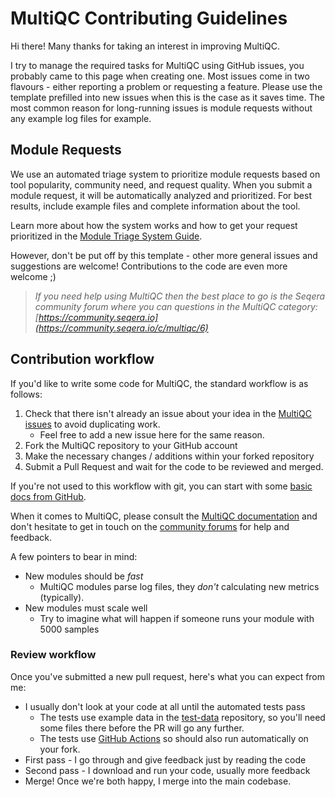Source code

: # MultiQC Contributing Guidelines

Hi there! Many thanks for taking an interest in improving MultiQC.

I try to manage the required tasks for MultiQC using GitHub issues, you probably came to this page when creating one. Most issues come in two flavours - either reporting a problem or requesting a feature. Please use the template prefilled into new issues when this is the case as it saves time. The most common reason for long-running issues is module requests without any example log files for example.

## Module Requests

We use an automated triage system to prioritize module requests based on tool popularity, community need, and request quality. When you submit a module request, it will be automatically analyzed and prioritized. For best results, include example files and complete information about the tool.

Learn more about how the system works and how to get your request prioritized in the [Module Triage System Guide](../.claude/docs/module-triage-system.md).

However, don't be put off by this template - other more general issues and suggestions are welcome! Contributions to the code are even more welcome ;)

> _If you need help using MultiQC then the best place to go is the Seqera community forum where you can questions in the MultiQC category: [https://community.seqera.io](https://community.seqera.io/c/multiqc/6)_

## Contribution workflow

If you'd like to write some code for MultiQC, the standard workflow
is as follows:

1. Check that there isn't already an issue about your idea in the
   [MultiQC issues](https://github.com/MultiQC/MultiQC/issues) to avoid
   duplicating work.
   - Feel free to add a new issue here for the same reason.
2. Fork the MultiQC repository to your GitHub account
3. Make the necessary changes / additions within your forked repository
4. Submit a Pull Request and wait for the code to be reviewed and merged.

If you're not used to this workflow with git, you can start with some [basic docs from GitHub](https://help.github.com/articles/fork-a-repo/).

When it comes to MultiQC, please consult the [MultiQC documentation](https://docs.seqera.io/multiqc) and don't hesitate to get in touch on the [community forums](https://community.seqera.io) for help and feedback.

A few pointers to bear in mind:

- New modules should be _fast_
  - MultiQC modules parse log files, they _don't_ calculating new metrics (typically).
- New modules must scale well
  - Try to imagine what will happen if someone runs your module with 5000 samples

### Review workflow

Once you've submitted a new pull request, here's what you can expect from me:

- I usually don't look at your code at all until the automated tests pass
  - The tests use example data in the [test-data](https://github.com/MultiQC/test-data) repository, so you'll need some files there before the PR will go any further.
  - The tests use [GitHub Actions](https://github.com/features/actions) so should also run automatically on your fork.
- First pass - I go through and give feedback just by reading the code
- Second pass - I download and run your code, usually more feedback
- Merge! Once we're both happy, I merge into the main codebase.
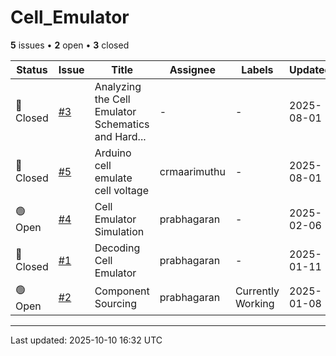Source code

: # Cell_Emulator

**5** issues • **2** open • **3** closed

<table class="github-issue-table">
<thead>
<tr>
<th>Status</th>
<th>Issue</th>
<th>Title</th>
<th>Assignee</th>
<th>Labels</th>
<th>Updated</th>
</tr>
</thead>
<tbody>
<tr><td>🔴 Closed</td><td><a href='./issue-3-Analyzing-the-Cell-Emulator-Schematics-and-Hardwar.md'>#3</a></td><td>Analyzing the Cell Emulator Schematics and Hard...</td><td>-</td><td>-</td><td>2025-08-01</td></tr>
<tr><td>🔴 Closed</td><td><a href='./issue-5-Arduino-cell-emulate-cell-voltage.md'>#5</a></td><td>Arduino cell emulate cell voltage</td><td>crmaarimuthu</td><td>-</td><td>2025-08-01</td></tr>
<tr><td>🟢 Open</td><td><a href='./issue-4-Cell-Emulator-Simulation.md'>#4</a></td><td>Cell Emulator Simulation</td><td>prabhagaran</td><td>-</td><td>2025-02-06</td></tr>
<tr><td>🔴 Closed</td><td><a href='./issue-1-Decoding-Cell-Emulator.md'>#1</a></td><td>Decoding Cell Emulator</td><td>prabhagaran</td><td>-</td><td>2025-01-11</td></tr>
<tr><td>🟢 Open</td><td><a href='./issue-2-Component-Sourcing.md'>#2</a></td><td>Component Sourcing</td><td>prabhagaran</td><td>Currently Working</td><td>2025-01-08</td></tr>
</tbody>
</table>

---

Last updated: 2025-10-10 16:32 UTC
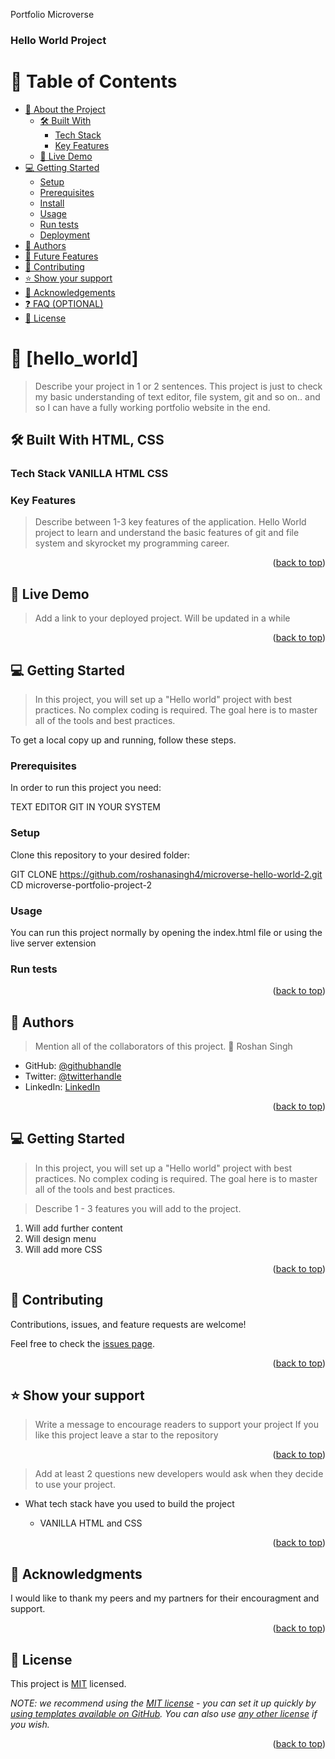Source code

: <a name="readme-top">Portfolio Microverse</a>

<!--
HOW TO USE:
This is an example of how you may give instructions on setting up your project locally.
Modify this file to match your project and remove sections that don't apply.
REQUIRED SECTIONS:
- Table of Contents
- About the Project
  - Built With
  - Live Demo
- Getting Started
- Authors
- Future Features
- Contributing
- Show your support
- Acknowledgements
- License
OPTIONAL SECTIONS:
- FAQ
After you're finished please remove all the comments and instructions!
-->


  <h3><b>Hello World Project</b></h3>

</div>

<!-- TABLE OF CONTENTS -->

# 📗 Table of Contents

- [📖 About the Project](#about-project)
  - [🛠 Built With](#built-with)
    - [Tech Stack](#tech-stack)
    - [Key Features](#key-features)
  - [🚀 Live Demo](#live-demo)
- [💻 Getting Started](#getting-started)
  - [Setup](#setup)
  - [Prerequisites](#prerequisites)
  - [Install](#install)
  - [Usage](#usage)
  - [Run tests](#run-tests)
  - [Deployment](#triangular_flag_on_post-deployment)
- [👥 Authors](#authors)
- [🔭 Future Features](#future-features)
- [🤝 Contributing](#contributing)
- [⭐️ Show your support](#support)
- [🙏 Acknowledgements](#acknowledgements)
- [❓ FAQ (OPTIONAL)](#faq)
- [📝 License](#license)

<!-- PROJECT DESCRIPTION -->

# 📖 [hello_world] <a name="Hello_World"></a>

> Describe your project in 1 or 2 sentences.
This project is just to check my basic understanding of text editor, file system, git and so on.. and so I can have a fully working portfolio website in the end.

## 🛠 Built With <a name="built-with">HTML, CSS</a>

### Tech Stack <a name="tech-stack">VANILLA HTML CSS</a>
<!-- Features -->

### Key Features <a name="key-features"></a>

> Describe between 1-3 key features of the application.
Hello World project to learn and understand the basic features of git and file system and skyrocket my programming career.

<p align="right">(<a href="#readme-top">back to top</a>)</p>

<!-- LIVE DEMO -->

## 🚀 Live Demo <a name="live-demo"></a>

> Add a link to your deployed project.
Will be updated in a while

<p align="right">(<a href="#readme-top">back to top</a>)</p>

<!-- GETTING STARTED -->

## 💻 Getting Started <a name="getting-started"></a>

> In this project, you will set up a "Hello world" project with best practices. No complex coding is required. The goal here is to master all of the tools and best practices.

To get a local copy up and running, follow these steps.

### Prerequisites

In order to run this project you need:

TEXT EDITOR
GIT IN YOUR SYSTEM

### Setup

Clone this repository to your desired folder:

GIT CLONE https://github.com/roshanasingh4/microverse-hello-world-2.git
CD microverse-portfolio-project-2

### Usage

You can run this project normally by opening the index.html file or using the live server extension
### Run tests

<p align="right">(<a href="#readme-top">back to top</a>)</p>

<!-- AUTHORS -->

## 👥 Authors <a name="authors"></a>

> Mention all of the collaborators of this project.
👤 Roshan Singh

- GitHub: [@githubhandle](https://github.com/roshanasingh4)
- Twitter: [@twitterhandle](https://twitter.com/RoshanS52831344)
- LinkedIn: [LinkedIn](https://linkedin.com/in/roshan-singh-9329ba1b6)

<p align="right">(<a href="#readme-top">back to top</a>)</p>

<!-- GETTING STARTED -->

## 💻 Getting Started <a name="getting-started"></a>

> In this project, you will set up a "Hello world" project with best practices. No complex coding is required. The goal here is to master all of the tools and best practices.

> Describe 1 - 3 features you will add to the project.
1. Will add further content
2. Will design menu
3. Will add more CSS

<p align="right">(<a href="#readme-top">back to top</a>)</p>

<!-- CONTRIBUTING -->

## 🤝 Contributing <a name="contributing"></a>

Contributions, issues, and feature requests are welcome!

Feel free to check the [issues page](../../issues/).

<p align="right">(<a href="#readme-top">back to top</a>)</p>

<!-- SUPPORT -->

<!-- SUPPORT -->

## ⭐️ Show your support <a name="support"></a>

> Write a message to encourage readers to support your project
If you like this project leave a star to the repository

<p align="right">(<a href="#readme-top">back to top</a>)</p>

> Add at least 2 questions new developers would ask when they decide to use your project.
- What tech stack have you used to build the project

  - VANILLA HTML and CSS

<p align="right">(<a href="#readme-top">back to top</a>)</p>

## 🙏 Acknowledgments <a name="acknowledgements"></a>


I would like to thank my peers and my partners for their encouragment and support.

<p align="right">(<a href="#readme-top">back to top</a>)</p>

<!-- LICENSE -->

## 📝 License <a name="license"></a>

This project is [MIT](./LICENSE) licensed.

_NOTE: we recommend using the [MIT license](https://choosealicense.com/licenses/mit/) - you can set it up quickly by [using templates available on GitHub](https://docs.github.com/en/communities/setting-up-your-project-for-healthy-contributions/adding-a-license-to-a-repository). You can also use [any other license](https://choosealicense.com/licenses/) if you wish._

<p align="right">(<a href="#readme-top">back to top</a>)</p>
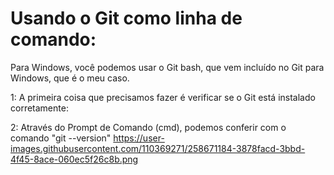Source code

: # Usando o Git como linha de comando:

Para Windows, você podemos usar o Git bash, que vem incluído no Git para Windows, que é o meu caso.

1: A primeira coisa que precisamos fazer é verificar se o Git está instalado corretamente:

2: Através do Prompt de Comando (cmd), podemos conferir com o comando "git --version"
https://user-images.githubusercontent.com/110369271/258671184-3878facd-3bbd-4f45-8ace-060ec5f26c8b.png

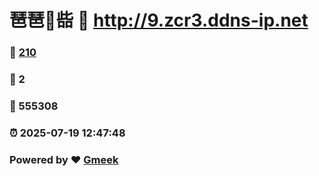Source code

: # 琶琶🔭啙 :link: http://9.zcr3.ddns-ip.net 
### :page_facing_up: [210](http://9.zcr3.ddns-ip.net/tag.html) 
### :speech_balloon: 2 
### :hibiscus: 555308 
### :alarm_clock: 2025-07-19 12:47:48 
### Powered by :heart: [Gmeek](https://github.com/Meekdai/Gmeek)

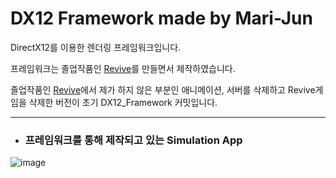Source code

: # DX12 Framework made by Mari-Jun
DirectX12를 이용한 렌더링 프레임워크입니다.

프레임워크는 졸업작품인 [Revive](https://github.com/PYC-Graduation-Project/Revive)를 만들면서 제작하였습니다.

졸업작품인 [Revive](https://github.com/PYC-Graduation-Project/Revive)에서 제가 하지 않은 부분인 애니메이션, 서버를 삭제하고
Revive게임을 삭제한 버전이 초기 DX12_Framework 커밋입니다.

***

* ### 프레임워크를 통해 제작되고 있는 Simulation App
![image](https://user-images.githubusercontent.com/34498116/169688156-f625ecfc-468b-4b9a-90f8-a275623f53f8.png)

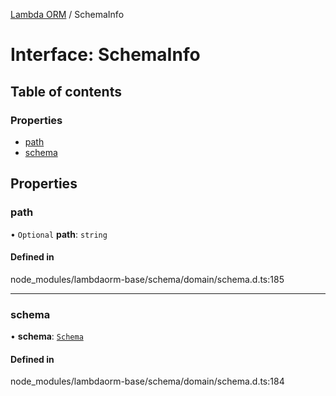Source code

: [Lambda ORM](../README.md) / SchemaInfo

# Interface: SchemaInfo

## Table of contents

### Properties

- [path](SchemaInfo.md#path)
- [schema](SchemaInfo.md#schema)

## Properties

### path

• `Optional` **path**: `string`

#### Defined in

node_modules/lambdaorm-base/schema/domain/schema.d.ts:185

___

### schema

• **schema**: [`Schema`](Schema.md)

#### Defined in

node_modules/lambdaorm-base/schema/domain/schema.d.ts:184
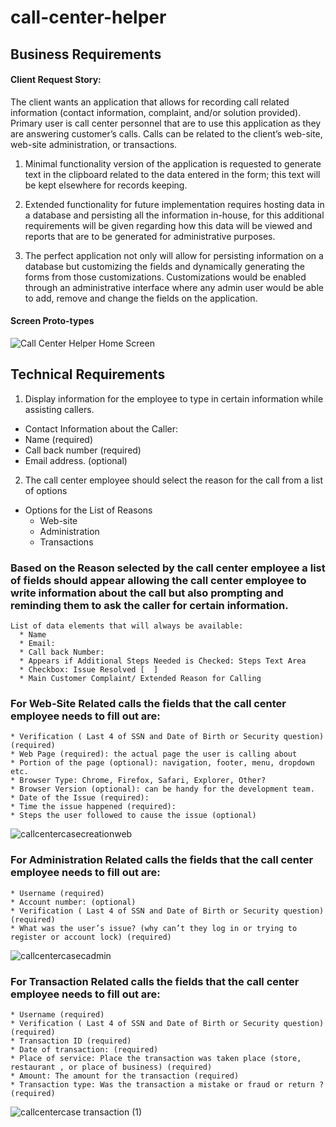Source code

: # call-center-helper

##  Business Requirements

#### Client Request Story:

The client wants an application that allows for recording call related information (contact information, complaint, and/or solution provided). Primary user is call center personnel that are to use this application as they are answering customer’s calls. Calls can be related to the client’s web-site, web-site administration, or transactions. 

1. Minimal functionality version of the application is requested to generate text in the clipboard related to the data entered in the form; this text will be kept elsewhere for records keeping.

2. Extended functionality for future implementation requires hosting data in a database and persisting all the information in-house, for this additional requirements will be given regarding how this data will be viewed and reports that are to be generated for administrative purposes.

3. The perfect application not only will allow for persisting information on a database but customizing the fields and dynamically generating the forms from those customizations. Customizations would be enabled through an administrative interface where any admin user would be able to add, remove and change the fields on the application.

#### Screen Proto-types 



![Call Center Helper Home Screen](https://user-images.githubusercontent.com/58577471/122642818-54422100-d0da-11eb-8941-3a28e0122240.png)



 ## Technical Requirements

1. Display information for the employee to type in certain information while assisting callers.
  * Contact Information about the Caller:
  * Name (required)
  * Call back number (required)
  * Email address. (optional)
  
2. The call center employee should select the reason for the call from a list of options
  * Options for the List of Reasons
     * Web-site
     * Administration
     * Transactions


### Based on the Reason selected by the call center employee a list of fields should appear allowing the call center employee to write information about the call but also prompting and reminding them to ask the caller for certain information.

    List of data elements that will always be available:
      * Name
      * Email: 
      * Call back Number: 
      * Appears if Additional Steps Needed is Checked: Steps Text Area
      * Checkbox: Issue Resolved [  ]
      * Main Customer Complaint/ Extended Reason for Calling
    
### For Web-Site Related calls the fields that the call center employee needs to fill out are:

    * Verification ( Last 4 of SSN and Date of Birth or Security question)  (required)
    * Web Page (required): the actual page the user is calling about
    * Portion of the page (optional): navigation, footer, menu, dropdown etc.
    * Browser Type: Chrome, Firefox, Safari, Explorer, Other?
    * Browser Version (optional): can be handy for the development team.
    * Date of the Issue (required):
    * Time the issue happened (required):
    * Steps the user followed to cause the issue (optional)
    
![callcentercasecreationweb](https://user-images.githubusercontent.com/58577471/122643796-d41eba00-d0df-11eb-93a9-1ae002ec5cd5.png)


### For Administration Related calls the fields that the call center employee needs to fill out are:

    * Username (required)
    * Account number: (optional)
    * Verification ( Last 4 of SSN and Date of Birth or Security question)  (required)
    * What was the user’s issue? (why can’t they log in or trying to register or account lock) (required)

![callcentercasecadmin](https://user-images.githubusercontent.com/58577471/122643807-e0a31280-d0df-11eb-8d6e-f7a667fbca88.png)


### For Transaction Related calls the fields that the call center employee needs to fill out are:

    * Username (required)
    * Verification ( Last 4 of SSN and Date of Birth or Security question)  (required)
    * Transaction ID (required)
    * Date of transaction: (required)
    * Place of service: Place the transaction was taken place (store, restaurant , or place of business) (required)
    * Amount: The amount for the transaction (required)
    * Transaction type: Was the transaction a mistake or fraud or return ? (required)

![callcentercase transaction (1)](https://user-images.githubusercontent.com/58577471/122643810-eac51100-d0df-11eb-898e-40d2ad4f3004.png)



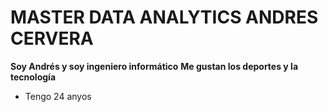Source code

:# MASTER DATA ANALYTICS ANDRES CERVERA
**Soy Andrés y soy ingeniero informático**
**Me gustan los deportes y la tecnología**
- Tengo 24 anyos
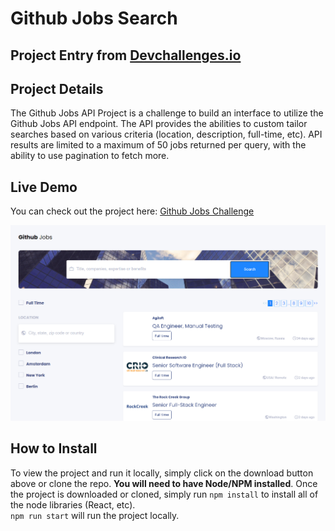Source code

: <div style="{background-color: #333; color: #EEE; height: 100%;}">
<h1>Github Jobs Search</h1>
<h2>Project Entry from <a href="https://devchallenges.io/challenges/TtUjDt19eIHxNQ4n5jps">Devchallenges.io</a></h2>

<h2>Project Details</h2>
<p>The Github Jobs API Project is a challenge to build an interface to utilize the Github Jobs API endpoint. The API provides the abilities to custom tailor searches based on various criteria (location, description, full-time, etc). API results are limited to a maximum of 50 jobs returned per query, with the ability to use pagination to fetch more.</p>
<h2>Live Demo</h2>
<p>You can check out the project here: <a href="https://joblistingsreact.netlify.app/">Github Jobs Challenge</a>
<p style="{text-align:center;}">
<img src="projectImages/desktop_search.PNG" />
</p>

<h2>How to Install</h2>
<p>To view the project and run it locally, simply click on the download button above or clone the repo. <strong>You will need to have Node/NPM installed</strong>. Once the project is downloaded or cloned, simply run <code>npm install</code> to install all of the node libraries (React, etc). <br>
<code>npm run start</code> will run the project locally.</p>
</div>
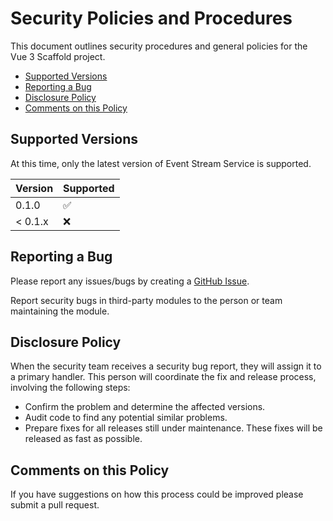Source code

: # Security Policies and Procedures

This document outlines security procedures and general policies for the Vue 3 Scaffold
project.

- [Supported Versions](#supported-versions)
- [Reporting a Bug](#reporting-a-bug)
- [Disclosure Policy](#disclosure-policy)
- [Comments on this Policy](#comments-on-this-policy)

## Supported Versions

At this time, only the latest version of Event Stream Service is supported.

| Version | Supported          |
| ------- | ------------------ |
| 0.1.0   | :white_check_mark: |
| < 0.1.x | :x:                |

## Reporting a Bug

Please report any issues/bugs by creating a [GitHub Issue](https://github.com/bcgov/event-stream-service/issues). 

Report security bugs in third-party modules to the person or team maintaining
the module.

## Disclosure Policy

When the security team receives a security bug report, they will assign it to a
primary handler. This person will coordinate the fix and release process,
involving the following steps:

- Confirm the problem and determine the affected versions.
- Audit code to find any potential similar problems.
- Prepare fixes for all releases still under maintenance. These fixes will be
    released as fast as possible.

## Comments on this Policy

If you have suggestions on how this process could be improved please submit a
pull request.
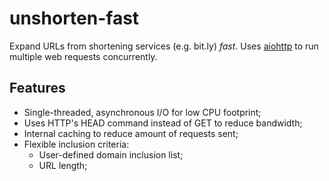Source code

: # unshorten-fast

Expand URLs from shortening services (e.g. bit.ly) _fast_. Uses
[aiohttp](https://docs.aiohttp.org/) to run multiple web requests
concurrently.

## Features

- Single-threaded, asynchronous I/O for low CPU footprint;
- Uses HTTP's HEAD command instead of GET to reduce bandwidth;
- Internal caching to reduce amount of requests sent;
- Flexible inclusion criteria:
  + User-defined domain inclusion list;
  - URL length;
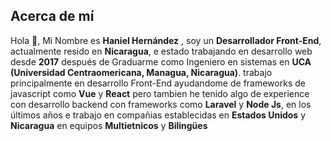 ## Acerca de mí 

Hola 👋, Mi Nombre es **Haniel Hernández** , soy un **Desarrollador Front-End**, actualmente resido en **Nicaragua**, e estado trabajando en desarrollo web desde **2017** después de Graduarme como Ingeniero en sistemas en **UCA (Universidad Centraomericana, Managua, Nicaragua)**. trabajo principalmente en desarrollo Front-End ayudandome de frameworks de javascript como **Vue** y **React** pero tambien he tenido algo de experience con desarrollo backend con frameworks como **Laravel** y **Node Js**, en los últimos años e trabajo en compañias establecidas en **Estados Unidos** y **Nicaragua** en equipos **Multietnicos** y  **Bilingües**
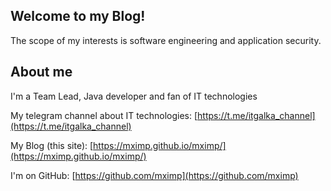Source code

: ## Welcome to my Blog!

The scope of my interests is software engineering and application security.   

## About me

I'm a Team Lead, Java developer and fan of IT technologies

My telegram channel about IT technologies: [https://t.me/itgalka_channel](https://t.me/itgalka_channel)

My Blog (this site): [https://mximp.github.io/mximp/](https://mximp.github.io/mximp/)

I'm on GitHub: [https://github.com/mximp](https://github.com/mximp)
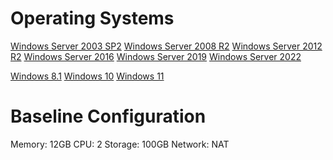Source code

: # Operating Systems

[Windows Server 2003 SP2](https://www.microsoft.com/en-au/download/details.aspx?id=21700)
[Windows Server 2008 R2](https://www.microsoft.com/en-au/download/details.aspx?id=2227)
[Windows Server 2012 R2](https://www.microsoft.com/en-us/evalcenter/evaluate-windows-server-2012-r2)
[Windows Server 2016](https://www.microsoft.com/en-us/evalcenter/download-windows-server-2016)
[Windows Server 2019](https://www.microsoft.com/en-us/evalcenter/download-windows-server-2019)
[Windows Server 2022](https://www.microsoft.com/en-us/evalcenter/download-windows-server-2022)

[Windows 8.1](https://www.microsoft.com/en-au/software-download/windows8ISO)
[Windows 10](https://www.microsoft.com/en-us/software-download/windows10%20)
[Windows 11](https://www.microsoft.com/en-au/software-download/windows11)

# Baseline Configuration
Memory: 12GB
CPU: 2
Storage: 100GB
Network: NAT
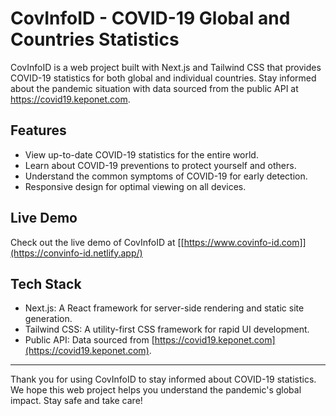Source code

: # CovInfoID - COVID-19 Global and Countries Statistics

CovInfoID is a web project built with Next.js and Tailwind CSS that provides COVID-19 statistics for both global and individual countries. Stay informed about the pandemic situation with data sourced from the public API at https://covid19.keponet.com.

## Features

- View up-to-date COVID-19 statistics for the entire world.
- Learn about COVID-19 preventions to protect yourself and others.
- Understand the common symptoms of COVID-19 for early detection.
- Responsive design for optimal viewing on all devices.

## Live Demo

Check out the live demo of CovInfoID at [[https://www.covinfo-id.com]](https://convinfo-id.netlify.app/)

## Tech Stack

- Next.js: A React framework for server-side rendering and static site generation.
- Tailwind CSS: A utility-first CSS framework for rapid UI development.
- Public API: Data sourced from [https://covid19.keponet.com](https://covid19.keponet.com).

---

Thank you for using CovInfoID to stay informed about COVID-19 statistics. We hope this web project helps you understand the pandemic's global impact. Stay safe and take care!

→ What is required
Reproduce each line above that contains "Prerequisites".

→ Output of the task
  - [Prerequisites](#prerequisites)
### Prerequisites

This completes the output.